Each story has a boy (never a girl) that is cursed and blessed with a gift. He’s a creative. He’s different from the rest. Art for art sake. Perhaps designing clothes or shoes, carving images on gravestones or inside graves, are all possibilities for him. His father will curse him for being goofy and poofy for caring about women’s work. Not a proper son that fights with other boys and is a chip off the old block. A blind soothsayer appears from century to century, often to guide the narrator and to remind him to let the stars be his guide. Typically, the creative’s nemesis is another boy, often a cousin, sometimes homosexual and often beautiful, but with twisted and useless legs and reliant on crutches. The protagonist demands justice from his antagonist for betraying him and hunts that what haunts him from story to story.
In the final section, The Sun, The Moon and the Stars, we have the Great War to End all Wars, then the beeping of the first Sputnik in space, Russia AD 1961, in which a father meets a (creative) son, a mathematician, he doesn’t understand…
United States of America AD 2016
‘I didn’t know whether she was deliberately trying to annoy me or not, but Zoe was wearing a T-shirt with the image of her favourite troglodyte grinning while making the thumbs-up gesture, along with her “Make America Great Again” hat. I wanted to whip it off her head and set fire to it.’

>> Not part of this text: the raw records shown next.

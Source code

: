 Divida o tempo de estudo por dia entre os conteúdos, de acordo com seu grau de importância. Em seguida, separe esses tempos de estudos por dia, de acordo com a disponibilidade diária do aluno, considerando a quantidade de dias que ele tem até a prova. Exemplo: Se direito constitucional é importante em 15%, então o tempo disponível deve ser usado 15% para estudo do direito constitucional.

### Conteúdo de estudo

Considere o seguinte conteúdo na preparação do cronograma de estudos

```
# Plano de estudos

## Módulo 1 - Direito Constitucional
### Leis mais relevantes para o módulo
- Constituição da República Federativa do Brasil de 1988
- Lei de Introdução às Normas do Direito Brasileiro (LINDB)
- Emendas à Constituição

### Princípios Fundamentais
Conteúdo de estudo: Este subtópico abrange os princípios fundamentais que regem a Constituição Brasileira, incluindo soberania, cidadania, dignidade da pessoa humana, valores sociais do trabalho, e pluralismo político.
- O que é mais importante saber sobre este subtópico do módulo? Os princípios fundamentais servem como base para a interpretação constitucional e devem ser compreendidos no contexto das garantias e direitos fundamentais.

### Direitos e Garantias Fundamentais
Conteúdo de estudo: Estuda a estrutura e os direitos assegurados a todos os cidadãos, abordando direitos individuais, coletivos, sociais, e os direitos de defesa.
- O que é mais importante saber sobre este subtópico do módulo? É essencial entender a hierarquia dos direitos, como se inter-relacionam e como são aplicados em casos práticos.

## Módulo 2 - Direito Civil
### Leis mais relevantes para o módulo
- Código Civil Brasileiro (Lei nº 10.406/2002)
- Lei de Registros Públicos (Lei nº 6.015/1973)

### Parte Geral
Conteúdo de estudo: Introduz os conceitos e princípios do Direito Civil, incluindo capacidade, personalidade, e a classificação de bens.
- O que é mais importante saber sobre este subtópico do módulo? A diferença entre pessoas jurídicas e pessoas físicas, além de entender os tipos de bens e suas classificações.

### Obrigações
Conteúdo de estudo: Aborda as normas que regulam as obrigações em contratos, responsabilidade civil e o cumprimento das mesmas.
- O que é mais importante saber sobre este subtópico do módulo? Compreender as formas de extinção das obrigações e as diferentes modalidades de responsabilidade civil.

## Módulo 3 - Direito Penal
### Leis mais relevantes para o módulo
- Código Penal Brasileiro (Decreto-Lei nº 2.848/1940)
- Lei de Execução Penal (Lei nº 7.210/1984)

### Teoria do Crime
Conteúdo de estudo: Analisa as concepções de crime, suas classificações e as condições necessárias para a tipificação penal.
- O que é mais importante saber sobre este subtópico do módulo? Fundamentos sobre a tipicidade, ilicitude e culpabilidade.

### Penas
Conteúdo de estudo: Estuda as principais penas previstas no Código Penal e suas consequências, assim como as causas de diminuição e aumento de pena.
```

Yep. That resonates with me. Raymond, the narrator, can’t seem to understand why anyone can vote for a draft-dodging, rapist, sex pest, tax-dodging thief, who like Le Penn was sponsored by the Russian state and his buddy Putin, but hadn’t quite got around to mounting an insurrection in the seat of government and instructing his racist mates to hang the Vice President because he refused to go along with his attempt to seize government by arms. How quickly we forget.